Keine Gripen, dafür aber eine grosse Mercedes-Flotte, Aufklärungsdrohnen und neue Simulatoren für das Sturmgewehr 90. Damit will der Bundesrat vor allem das bestehende Militärmaterial erneuern. Das Parlament wird über dieses 542 Millionen-Vorhaben abstimmen müssen.

Die Rüstungsvorhaben sollen dazu dienen, altes Material zu ersetzen. Der Bundesrat erachtet dessen Weiterverwendung als nicht mehr vertretbar. Bei den drei neu zu erwerbenden Rüstungsgütern handelt es sich um Weiterentwicklungen vorhandenen Armeematerials. Dies sind:

  • Schiesssimulatoren für das Sturmgewehr 90
  • 879 neue Mercedes-Fahrzeuge
  • Aufklärungsdrohnensystem 15

Schiesssimulator für das Sturmgewehr 90

Das VBS will 500 Sets zu je 10 Schiesssimulatoren kaufen.

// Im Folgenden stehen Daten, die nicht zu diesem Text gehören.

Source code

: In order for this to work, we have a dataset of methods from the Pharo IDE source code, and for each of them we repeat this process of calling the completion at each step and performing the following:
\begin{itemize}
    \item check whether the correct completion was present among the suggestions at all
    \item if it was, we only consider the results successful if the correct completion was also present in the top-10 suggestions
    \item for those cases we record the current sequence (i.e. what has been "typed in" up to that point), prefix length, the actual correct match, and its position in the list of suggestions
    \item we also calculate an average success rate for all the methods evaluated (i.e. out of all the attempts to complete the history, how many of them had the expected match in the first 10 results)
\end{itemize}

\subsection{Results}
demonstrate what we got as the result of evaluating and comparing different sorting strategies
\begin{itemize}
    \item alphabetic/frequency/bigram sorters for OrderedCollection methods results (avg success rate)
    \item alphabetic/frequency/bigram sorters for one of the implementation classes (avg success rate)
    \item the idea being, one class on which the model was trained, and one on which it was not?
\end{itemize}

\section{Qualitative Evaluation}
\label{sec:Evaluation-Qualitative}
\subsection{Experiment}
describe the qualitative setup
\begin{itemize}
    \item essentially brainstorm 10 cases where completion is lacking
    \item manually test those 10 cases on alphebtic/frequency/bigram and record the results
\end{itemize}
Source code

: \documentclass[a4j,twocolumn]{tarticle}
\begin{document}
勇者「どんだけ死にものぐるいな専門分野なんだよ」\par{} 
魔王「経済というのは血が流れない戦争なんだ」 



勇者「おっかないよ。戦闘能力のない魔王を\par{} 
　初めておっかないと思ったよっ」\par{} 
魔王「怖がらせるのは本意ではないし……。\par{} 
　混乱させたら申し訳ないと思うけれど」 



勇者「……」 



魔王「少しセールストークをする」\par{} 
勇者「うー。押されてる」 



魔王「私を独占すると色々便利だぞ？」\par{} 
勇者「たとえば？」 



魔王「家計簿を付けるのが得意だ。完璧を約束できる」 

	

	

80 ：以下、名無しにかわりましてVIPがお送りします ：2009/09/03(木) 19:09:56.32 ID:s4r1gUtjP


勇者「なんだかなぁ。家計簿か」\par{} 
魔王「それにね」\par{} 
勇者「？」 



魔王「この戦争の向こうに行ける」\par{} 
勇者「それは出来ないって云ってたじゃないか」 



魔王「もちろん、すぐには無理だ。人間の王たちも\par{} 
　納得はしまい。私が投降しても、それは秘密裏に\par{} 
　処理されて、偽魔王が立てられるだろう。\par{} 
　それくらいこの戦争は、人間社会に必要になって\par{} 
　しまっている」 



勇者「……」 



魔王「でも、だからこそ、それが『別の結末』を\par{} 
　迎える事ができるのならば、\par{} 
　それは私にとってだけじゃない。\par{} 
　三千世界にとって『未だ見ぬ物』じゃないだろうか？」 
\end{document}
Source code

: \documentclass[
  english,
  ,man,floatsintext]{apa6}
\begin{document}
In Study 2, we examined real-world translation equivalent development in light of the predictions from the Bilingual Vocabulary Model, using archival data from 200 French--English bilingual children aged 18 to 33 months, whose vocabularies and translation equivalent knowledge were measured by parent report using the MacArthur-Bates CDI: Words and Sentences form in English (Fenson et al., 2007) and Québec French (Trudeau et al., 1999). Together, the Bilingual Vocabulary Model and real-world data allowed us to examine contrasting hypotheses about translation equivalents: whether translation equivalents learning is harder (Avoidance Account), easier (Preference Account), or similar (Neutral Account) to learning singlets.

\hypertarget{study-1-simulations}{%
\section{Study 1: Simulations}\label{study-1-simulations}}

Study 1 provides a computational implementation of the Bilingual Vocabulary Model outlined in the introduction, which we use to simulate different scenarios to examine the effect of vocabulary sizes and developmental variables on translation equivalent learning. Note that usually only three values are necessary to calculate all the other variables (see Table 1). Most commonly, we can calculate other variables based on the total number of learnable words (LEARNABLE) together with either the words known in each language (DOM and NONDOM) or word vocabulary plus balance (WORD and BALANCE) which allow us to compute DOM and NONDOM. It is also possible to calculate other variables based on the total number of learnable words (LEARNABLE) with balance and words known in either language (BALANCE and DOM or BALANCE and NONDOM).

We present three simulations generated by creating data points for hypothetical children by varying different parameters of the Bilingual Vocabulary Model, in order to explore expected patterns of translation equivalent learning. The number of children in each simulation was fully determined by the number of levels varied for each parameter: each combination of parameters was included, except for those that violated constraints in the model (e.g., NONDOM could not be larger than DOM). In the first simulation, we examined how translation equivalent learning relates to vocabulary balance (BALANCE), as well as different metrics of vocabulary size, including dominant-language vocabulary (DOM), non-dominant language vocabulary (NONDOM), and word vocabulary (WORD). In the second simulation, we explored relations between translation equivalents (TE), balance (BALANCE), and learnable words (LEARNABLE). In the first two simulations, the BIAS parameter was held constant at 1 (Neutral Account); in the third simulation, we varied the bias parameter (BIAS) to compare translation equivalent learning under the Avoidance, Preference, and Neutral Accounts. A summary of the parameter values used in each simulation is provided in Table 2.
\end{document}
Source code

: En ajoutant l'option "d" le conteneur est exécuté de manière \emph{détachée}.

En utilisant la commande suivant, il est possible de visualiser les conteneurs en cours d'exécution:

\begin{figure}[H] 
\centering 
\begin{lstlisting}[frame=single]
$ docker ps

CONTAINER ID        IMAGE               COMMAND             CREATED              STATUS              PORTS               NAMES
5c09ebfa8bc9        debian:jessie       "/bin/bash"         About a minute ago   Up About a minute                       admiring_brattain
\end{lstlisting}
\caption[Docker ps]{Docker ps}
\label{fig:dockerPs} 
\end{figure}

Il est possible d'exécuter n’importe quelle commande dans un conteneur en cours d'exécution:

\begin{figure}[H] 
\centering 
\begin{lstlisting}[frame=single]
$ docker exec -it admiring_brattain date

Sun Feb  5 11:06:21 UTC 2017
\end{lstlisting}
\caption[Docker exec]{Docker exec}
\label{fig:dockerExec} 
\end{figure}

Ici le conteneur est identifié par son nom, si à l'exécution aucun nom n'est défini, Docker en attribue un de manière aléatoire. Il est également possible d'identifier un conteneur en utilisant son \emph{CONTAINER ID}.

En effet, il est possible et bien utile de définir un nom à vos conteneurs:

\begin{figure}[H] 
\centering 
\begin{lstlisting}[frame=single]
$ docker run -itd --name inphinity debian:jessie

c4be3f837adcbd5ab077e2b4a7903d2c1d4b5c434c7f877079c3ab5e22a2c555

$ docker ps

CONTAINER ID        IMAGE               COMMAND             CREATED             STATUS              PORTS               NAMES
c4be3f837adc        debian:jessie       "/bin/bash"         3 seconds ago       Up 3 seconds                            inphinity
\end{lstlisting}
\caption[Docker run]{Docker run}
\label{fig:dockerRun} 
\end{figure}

Für den 1993 beschafften Schiesssimulator könnten keine Ersatzteile mehr beschafft werden, hält das VBS fest. Die Beschaffung für die neuen Simulatoren belaufen sich auf 21 Millionen Franken. Darin enthalten sind – nebst den Schiesssimulatoren – Zubehör und Logistikelemente.

879 neue Fahrzeuge der Marke Mercedes

Der grösste Posten (271 Millionen Franken) umfasst 879 geländegängige Fahrzeuge des Mercedes-Modells G 300 CDI 4x4 mit Kastenaufbau. 200 Exemplare sollen mit Fachsystemen bestückt werden.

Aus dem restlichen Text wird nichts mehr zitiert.